The Federation Main Computer - Star Trek
The Federation’s main computer on the starship Enterprise controls all onboard operations. Using cutting edge operating systems such as LCARS (Library Computer Access/Retrieval System), the ships computer is capable of powering everything from teleportation and launching torpedo tubes to protective force fields and maximum warp speed to go where no man has gone before. Star Trek fans may recall other memorable moments involving a computer, such as when James Kirk secretly reprograms the Kobayashi Maru simulator test in “Star Trek II: The Wrath of Khan and Scott using a 20th century computer in “Star Trek IV: The Voyage Home”.
Skynet - The Terminator
The computer system created for the U.S. military by defense contractor Cyberdyne Systems, Skynet was designed to act as a “Global Digital Defense Network”. Like some other fictional computers like HAL 9000, Skynet becomes self aware and perceived humans as a threat to its existence. Skynet responds by invoking nuclear war against Russia and setting the stage for Judgement Day and enlisting terminators to exterminate the human race.
Two high school computer nerds develop a program on a Memotech MTX512 to create a perfect woman in this 1980s sci-fi comedy. After infiltrating a government security system and a lightning strike, the computer creates a woman (Kelly LeBrock) that most guys can only dream of. The late director John Hughes was also well known for several popular teenage movies, including “The Breakfast Club”, “Sixteen Candles”, “Pretty in Pink” and “Ferris Bueller’s Day Off”.

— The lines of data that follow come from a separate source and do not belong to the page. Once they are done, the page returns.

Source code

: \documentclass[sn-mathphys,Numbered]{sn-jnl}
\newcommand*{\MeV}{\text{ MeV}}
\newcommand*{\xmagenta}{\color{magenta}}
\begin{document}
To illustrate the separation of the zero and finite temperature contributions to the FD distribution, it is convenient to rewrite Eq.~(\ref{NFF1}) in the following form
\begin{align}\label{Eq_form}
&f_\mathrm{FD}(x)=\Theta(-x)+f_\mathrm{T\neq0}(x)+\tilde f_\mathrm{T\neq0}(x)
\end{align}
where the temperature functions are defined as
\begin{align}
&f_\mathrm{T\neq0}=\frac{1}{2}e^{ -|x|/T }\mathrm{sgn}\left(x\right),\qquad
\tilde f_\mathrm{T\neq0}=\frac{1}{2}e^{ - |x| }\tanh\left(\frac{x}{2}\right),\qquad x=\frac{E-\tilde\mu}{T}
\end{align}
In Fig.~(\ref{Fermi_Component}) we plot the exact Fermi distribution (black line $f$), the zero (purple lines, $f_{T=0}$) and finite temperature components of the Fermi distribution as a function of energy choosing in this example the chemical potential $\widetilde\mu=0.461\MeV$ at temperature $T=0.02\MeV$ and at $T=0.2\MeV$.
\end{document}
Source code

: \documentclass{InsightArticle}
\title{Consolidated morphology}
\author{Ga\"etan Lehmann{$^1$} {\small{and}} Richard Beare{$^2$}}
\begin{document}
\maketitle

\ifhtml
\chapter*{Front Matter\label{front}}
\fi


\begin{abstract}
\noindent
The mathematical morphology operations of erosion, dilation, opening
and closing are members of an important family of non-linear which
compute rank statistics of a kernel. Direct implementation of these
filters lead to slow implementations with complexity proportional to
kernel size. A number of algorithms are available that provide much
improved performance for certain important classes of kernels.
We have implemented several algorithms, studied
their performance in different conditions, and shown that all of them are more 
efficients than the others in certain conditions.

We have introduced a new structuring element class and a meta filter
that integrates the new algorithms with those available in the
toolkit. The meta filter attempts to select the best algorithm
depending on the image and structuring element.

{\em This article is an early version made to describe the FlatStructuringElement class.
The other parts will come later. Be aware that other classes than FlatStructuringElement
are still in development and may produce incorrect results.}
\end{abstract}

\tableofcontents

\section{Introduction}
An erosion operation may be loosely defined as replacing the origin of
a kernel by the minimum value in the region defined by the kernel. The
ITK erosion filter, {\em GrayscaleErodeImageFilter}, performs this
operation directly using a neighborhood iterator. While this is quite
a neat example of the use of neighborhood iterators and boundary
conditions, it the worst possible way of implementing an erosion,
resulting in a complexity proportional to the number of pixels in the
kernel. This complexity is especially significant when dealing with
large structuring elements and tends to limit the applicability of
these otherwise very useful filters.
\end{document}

WOPR (War Operations Plan Response) - WarGames
WOPR is America’s top military supercomputer inexplicably hacked by a high school hacker in the 1983 movie “WarGames” starring Matthew Broderick. After cracking the password (Joshua), Broderick accesses the backdoor and plays a video game known as “ Global Thermonuclear War”. WOPR, believes it's the real deal and almost destroys Russia with a nuclear barrage. The most famous quote from the movie has WOPR asking “shall we play a game?” WarGames currently has a 92 percent fresh rating on Rotten Tomatoes.